Otto anni prima, Giada Grassi aveva sposato Claudio Palmieri. Lei aveva ventisei anni, lui ventotto. Claudio lavorava come responsabile commerciale in una ditta, mentre Giada faceva la contabile in una piccola azienda. Dopo un anno era nata Sofia Rinaldi, una bambina vivace, piena di risate, con gli stessi occhi del padre.
Per i primi tre anni avevano vissuto in affitto. Non navigavano nell’oro, ma avevano una vita propria. Caterina Pagano passava a trovarli una volta al mese: arrivava con una torta o una teglia di qualcosa, criticava l’ordine della casa, dava consigli non richiesti e poi se ne tornava nel suo appartamento dall’altra parte della città.
Tutto cambiò quando Claudio rimase senza lavoro.

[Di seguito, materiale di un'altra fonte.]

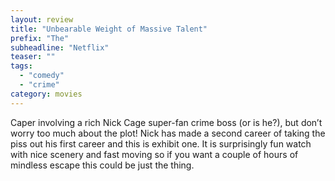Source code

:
 ```yaml
---
layout: review
title: "Unbearable Weight of Massive Talent"
prefix: "The"
subheadline: "Netflix"
teaser: ""
tags:
  - "comedy"
  - "crime"
category: movies
---
```


Caper involving a rich Nick Cage super-fan crime boss (or is he?), but don’t worry too much about the plot! Nick has made a second career of taking
the piss out his first career and this is exhibit one. It is surprisingly fun watch with nice scenery and fast moving so if you want a couple of
hours of mindless escape this could be just the thing.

Il licenziamento arrivò all’improvviso: tagli al personale, riorganizzazione, tempi difficili, tante scuse e una stretta di mano. Per tre mesi cercò un nuovo impiego, ma le offerte erano o pagate pochissimo o poco chiare. I risparmi iniziarono ad assottigliarsi. L’affitto portava via metà delle entrate.
— Venite da me — propose allora Caterina. — Che senso ha buttare soldi per una casa non vostra? Da me lo spazio c’è.
Giada si oppose subito. Sapeva bene che trasferirsi dalla suocera avrebbe significato rinunciare alla loro intimità, alle loro abitudini, perfino al diritto di chiudere una porta senza dover dare spiegazioni. Ma Claudio insistette.
— Giada, sarà solo per un po’. Tre o quattro mesi al massimo. Trovo un lavoro, mettiamo da parte qualcosa e ce ne andiamo.
Alla fine lei cedette. Tre mesi, si disse.
Restarono a casa di Caterina Pagano per cinque anni.
Claudio trovò un nuovo posto dopo sei mesi: lo stipendio era più basso di quello precedente, ma almeno arrivava con regolarità. Giada continuò a lavorare e ogni mese consegnava alla suocera la sua parte per la spesa e le bollette. Nel frattempo risparmiava quanto poteva, euro dopo euro, aggrappandosi al sogno di avere di nuovo una casa tutta sua.
Caterina, però, non aveva alcuna intenzione di lasciarli andare.
— Ma perché volete andarvene? — ripeteva. — Stiamo così bene insieme! Io bado a Sofia mentre voi lavorate, cucino, lavo, tengo tutto in ordine. Per voi è una comodità enorme!
Comodo, sì. Ma solo per Caterina Pagano.